The skyline of our city is set to radically change after a 630-bed student village was given the thumbs up.
The development at the northern gateway to Lancaster, approved by city councillors this week, is one of many planned in a shake-up of the city centre.
Two major new student housing developments were given the go-ahead this week.
St Leonards House in St Leonard’s Gate, and the derelict site in Bulk Road will together provide another 800 student bedrooms in the city.
Lancaster University estimates that three to four thousand more student beds will be needed over the coming years, councillors were told at a meeting on Monday.
Alongside Lancaster City Council’s Local Plan for up to 13,000 new homes, and major new housing developments already taking shape in the district, it is certainly a time of change and upheaval in the wider city area.
This summer, work is due to start on a 630-bed student village on a derelict strip of land at one of the key gateways to the city.
Described as an “embarassment” to Lancaster, the “rat-infested” land sandwiched between Bulk Road and Back Caton Road will become one of the biggest developments the city centre has seen for quite some time.
Its 37m high 11 storey tower will be visible across the city, overshadowing residents living in Bulk Road and Gladstone Terrace.
Less than a mile away, the former Gillows building in North Road will be converted into student accommodation by developers Cityblock - the company’s fifth student site in Lancaster.
The frame for its “Cityblock4” development at the former Squires Pool Hall in Penny Street, demolished last year, is also currently taking shape.
With St Leonards House getting planning permission for student rooms this week, despite concerns over the loss of heritage, and scores of smaller student developments above retail units in and around the city centre, it’s a hot topic locally.
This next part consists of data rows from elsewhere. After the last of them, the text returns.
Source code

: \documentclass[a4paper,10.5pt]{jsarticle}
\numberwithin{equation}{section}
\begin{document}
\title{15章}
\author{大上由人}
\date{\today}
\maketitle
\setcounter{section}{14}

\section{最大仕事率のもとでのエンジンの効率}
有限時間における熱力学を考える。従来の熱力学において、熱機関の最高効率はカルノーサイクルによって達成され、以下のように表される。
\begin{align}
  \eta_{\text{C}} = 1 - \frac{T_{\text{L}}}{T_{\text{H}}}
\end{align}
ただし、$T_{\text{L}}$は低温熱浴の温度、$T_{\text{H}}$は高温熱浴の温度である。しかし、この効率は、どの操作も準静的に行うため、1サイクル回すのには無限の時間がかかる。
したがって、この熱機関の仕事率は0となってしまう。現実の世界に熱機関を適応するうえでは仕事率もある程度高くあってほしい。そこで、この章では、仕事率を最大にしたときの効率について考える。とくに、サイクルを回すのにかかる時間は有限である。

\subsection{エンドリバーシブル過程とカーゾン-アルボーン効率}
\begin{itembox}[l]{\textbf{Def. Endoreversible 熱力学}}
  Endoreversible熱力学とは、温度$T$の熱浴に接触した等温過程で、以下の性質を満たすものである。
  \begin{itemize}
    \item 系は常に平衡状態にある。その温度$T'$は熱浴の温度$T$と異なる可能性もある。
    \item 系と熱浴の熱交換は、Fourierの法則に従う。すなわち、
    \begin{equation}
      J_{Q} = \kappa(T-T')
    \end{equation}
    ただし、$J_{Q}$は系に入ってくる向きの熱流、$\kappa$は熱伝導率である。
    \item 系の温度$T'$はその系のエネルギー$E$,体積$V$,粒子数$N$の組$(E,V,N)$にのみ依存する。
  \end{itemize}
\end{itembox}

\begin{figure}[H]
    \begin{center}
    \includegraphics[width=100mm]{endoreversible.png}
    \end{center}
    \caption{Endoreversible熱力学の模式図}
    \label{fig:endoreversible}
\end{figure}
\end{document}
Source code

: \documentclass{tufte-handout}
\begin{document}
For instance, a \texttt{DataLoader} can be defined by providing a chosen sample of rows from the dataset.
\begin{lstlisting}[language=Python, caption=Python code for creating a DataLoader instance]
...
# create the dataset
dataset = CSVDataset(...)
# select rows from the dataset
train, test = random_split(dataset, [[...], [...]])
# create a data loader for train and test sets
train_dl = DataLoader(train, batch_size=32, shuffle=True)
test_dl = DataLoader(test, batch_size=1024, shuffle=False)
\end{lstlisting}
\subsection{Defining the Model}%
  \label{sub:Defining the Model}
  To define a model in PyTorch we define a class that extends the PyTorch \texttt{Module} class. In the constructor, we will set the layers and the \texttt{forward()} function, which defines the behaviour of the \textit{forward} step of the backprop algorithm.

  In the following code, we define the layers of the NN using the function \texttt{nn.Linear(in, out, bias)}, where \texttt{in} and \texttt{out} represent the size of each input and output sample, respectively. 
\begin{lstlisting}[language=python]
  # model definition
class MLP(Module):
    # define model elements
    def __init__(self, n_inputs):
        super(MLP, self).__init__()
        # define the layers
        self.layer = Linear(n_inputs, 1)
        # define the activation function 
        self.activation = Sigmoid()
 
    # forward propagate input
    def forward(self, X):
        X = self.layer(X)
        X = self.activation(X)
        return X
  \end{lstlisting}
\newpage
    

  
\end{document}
The current mantra is that new build student developments will free up much needed family housing in more traditional residential areas of the city.
And of course more people living, and therefore shopping, in the city centre is good for business.
But not everyone is happy with the developments.
In the case of the Gillows building and St Leonard’s House, students themselves vehemently opposed the plans, with hundreds of letters of objection focussing on their proximity to the student run Sugarhouse nightclub, and the potential complaints that could ultimately result in the closure of the venue.
Bulk Ward Coun Andrew Kay said the Bulk Road student village represented a change in the balance in the city.
He said: “Everyone here would agree that the site needs development, it’s unsightly and rat infested.
“But there are issues with the height of the tower, and block four of the development, which has a gable end directly facing houses in Bulk Road.
“There’s no doubt about it that the scale and massing will have an overbearing effect on the residents of Gladstone Terrace.
“This changes the balance in the future. I support the development of the site, but does it really have to be that high?”
The “balance” is something the city council have had to weigh up with many of the recent student developments.
In the case of St Leonard’s House, Historic England said the level of harm caused to the Grade II Listed building in its conversion would be “regrettable”, but it would “reluctantly accept” the development.
Applicants Robertson Homes acknowledged that turning a former furniture factory into a 180-bed student block would cause harm to the building - the internal structure and the clerestory roof will be lost - but that “harm was necessary” to make the scheme viable.
In Gladstone Terrace, which will be dwarfed by the new 37m glass fronted tower block, Cheryl Beveridge told councillors she felt “sad, anxious and upset” about the development.
She said after the planning meeting: “I’m really upset about it. We’re going to have to move from here.”
But Coun Malcolm Thomas said: “This is the northern gateway into Lancaster, and in all the time that I’ve been here, it’s been an embarassment.
“You wonder what you’re letting yourself in for. Here you’ve got an improvement. It’s a much better approach to Lancaster than what we’ve had in the past.”
Planning chairman Coun Carla Brayshaw added: “I hope the developer has taken note of the comments here, particularly about being a good neighbour.”
Coun Janice Hanson, cabinet member with responsibility for regeneration, said after the meeting: “Over recent years student numbers at both Lancaster University and the University of Cumbria have shown a steady increase. Combined with the introduction of buy-to-let mortgages in the early 2000s, this has had the impact of housing supply being restricted due to traditional family housing being bought up by private landlords and converted to student lets.
“We need to rebalance the housing market and, over the longer term, dedicated student accommodation will help to ease demand for the traditional shared house, increasing the supply of much-needed low cost family housing, particularly in south Lancaster. Many of the buildings which we are seeing being converted, or sites for new build, are those where there are few alternative solutions and they would continue to lie empty and potentially become derelict.
“An increase of student accommodation in the city centre is also beneficial for the district’s economy with an increased number of consumers for services from local shops and businesses.”